HUNDREDS of vessels, all of them sleek and beautiful, they cut through the water like it were ..... crap.. the water itself was so calm, the but ships and boats, they all cut through it like they were flying, many of the vessels had a trimaran design, 3 hulled ships massive sails, no engines... heh who needed them. but in the center of this massive protected bay, was a statue... It was the most beautiful thing I had ever seen, carved of marble, inlayed with jems and gold and platinum, a mermaid, sitting on a rock holding an up pointed trident, her hair gold the trident silvery her scales a miraid of irridecent colors... and this was no small statue.. she was probably around the size of lady liberty...

I would have to say though that this was one of the most visually stunning things I have ever seen....


Sooo how bout all of you =D

----------


## Lucius

The most beautiful thing I have ever seen? Or the most amazing?(because amazing to me is not nessarily pleasurable)

The most beautiful..when I first laid eyes on a certain spirit..
*winks at Seri* you know   ::wink::  

The most amazing..hmmm..actually whats both amazing and beautiful is the form that my guide sometimes takes..not an eagle like i stated before..but a silver/white phoenix

The most impressive bird with glorious wings of shining silver feathers. Its white sparkling body...sparkles all over, its glowing eyes. It was a grand sight indeed, its mostly night..moon and stars.. I worship them.. 

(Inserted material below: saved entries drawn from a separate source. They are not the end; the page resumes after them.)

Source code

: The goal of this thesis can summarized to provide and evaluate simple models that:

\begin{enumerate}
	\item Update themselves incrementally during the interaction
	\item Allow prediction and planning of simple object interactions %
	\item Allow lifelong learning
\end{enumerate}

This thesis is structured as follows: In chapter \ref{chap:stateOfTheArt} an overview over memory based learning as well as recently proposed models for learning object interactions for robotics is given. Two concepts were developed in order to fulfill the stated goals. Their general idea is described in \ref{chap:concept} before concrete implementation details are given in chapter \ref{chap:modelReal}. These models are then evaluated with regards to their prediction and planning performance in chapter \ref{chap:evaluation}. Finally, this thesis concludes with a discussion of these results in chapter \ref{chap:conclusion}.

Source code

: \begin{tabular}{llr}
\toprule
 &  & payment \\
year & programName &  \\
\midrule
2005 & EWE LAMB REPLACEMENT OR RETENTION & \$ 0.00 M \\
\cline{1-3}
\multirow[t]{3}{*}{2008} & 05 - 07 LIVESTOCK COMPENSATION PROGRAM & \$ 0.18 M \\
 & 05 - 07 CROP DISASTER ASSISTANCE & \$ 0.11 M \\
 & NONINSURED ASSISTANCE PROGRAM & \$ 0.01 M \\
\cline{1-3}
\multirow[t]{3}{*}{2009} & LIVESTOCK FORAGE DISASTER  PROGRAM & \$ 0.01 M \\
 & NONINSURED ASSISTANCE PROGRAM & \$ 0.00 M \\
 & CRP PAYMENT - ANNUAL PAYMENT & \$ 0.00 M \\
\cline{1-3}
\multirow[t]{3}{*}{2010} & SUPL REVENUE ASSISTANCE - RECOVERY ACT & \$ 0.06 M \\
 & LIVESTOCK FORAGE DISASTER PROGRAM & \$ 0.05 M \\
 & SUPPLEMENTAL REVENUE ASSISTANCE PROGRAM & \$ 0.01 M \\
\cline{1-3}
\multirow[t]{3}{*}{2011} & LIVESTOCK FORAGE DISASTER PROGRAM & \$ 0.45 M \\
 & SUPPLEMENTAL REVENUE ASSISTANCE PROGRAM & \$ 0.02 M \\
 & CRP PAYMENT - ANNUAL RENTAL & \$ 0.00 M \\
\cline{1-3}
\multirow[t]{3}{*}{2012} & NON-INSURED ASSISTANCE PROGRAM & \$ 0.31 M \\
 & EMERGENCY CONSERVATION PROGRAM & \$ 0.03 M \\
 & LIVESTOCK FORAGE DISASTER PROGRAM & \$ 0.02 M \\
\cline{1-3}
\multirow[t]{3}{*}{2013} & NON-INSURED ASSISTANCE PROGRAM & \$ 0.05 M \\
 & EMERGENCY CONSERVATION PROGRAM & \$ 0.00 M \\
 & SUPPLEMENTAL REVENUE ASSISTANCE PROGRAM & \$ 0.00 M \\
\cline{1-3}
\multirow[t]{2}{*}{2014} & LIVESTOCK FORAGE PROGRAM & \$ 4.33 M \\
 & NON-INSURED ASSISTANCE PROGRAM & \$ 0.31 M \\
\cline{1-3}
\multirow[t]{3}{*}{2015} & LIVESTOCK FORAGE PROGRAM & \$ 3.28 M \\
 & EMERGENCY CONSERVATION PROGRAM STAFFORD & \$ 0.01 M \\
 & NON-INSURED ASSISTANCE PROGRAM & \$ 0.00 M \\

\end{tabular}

Moon Phoenix+ Moon + stars= Sight Supreme

----------


## Seeker

The most beautiful:

Was at a lakeside resort.  The water was very clear, however since it was a freshwater lake, a little bigger than a pond, you couldn't see the bottom.
The sunlight glinted off of the small waves.
All around one side of the lake, large piers had been build and held many small shops.  
It was a warm spring day and many people were just walking around, browsing through the shops and eating icecream.
Everyone had on colorful shirts and shorts.  
The breeze was warm and had the smells of food and flowers.  

I walked out of a restroom into this scene and became instantly lucid.  I was amazed at the richness of the scene and just walked around.
I could feel the weight of my body in my tennis shoes, I could feel the breeze blowing my hair, I could feel the warmthness of the sun on my face.

This happened almost five years ago, and yet I can still remember all of these details....

----------


## Serinanth

awsome! keep it coming people!

----------


## evangel

> _Originally posted by Serinanth_
> *Ok so heres the deal, I want you guys to recount some of the most amazing vistas you have ever seen and experienced in the dream world.
> 
> *



The most beautiful scene/scenes that I've seen have to be flying through iradescent gas clouds and nebulas in outer space. The colors were beyond derscription... (majestic?) -bright oranges, golds, glowing blues, and other metallic colors like bronze, silver, and reds  ::dreaming::    The wonder of seeing colorful spiral galaxies and pulsing stars and being totally serene while flying in such a setting is probably part of what made it so beautiful, too, I suppose.

----------


## urFAVcookie

have u ever thought that something u saw in ur dream was soo much better then what u saw when u were awake?

well the most beautiful thing i saw in my dream was this one painting. i saw it in my art class. well in my dream it wasnt a painting but i was in the painting. have any of u seen one by Vermeer called _View of Delft_?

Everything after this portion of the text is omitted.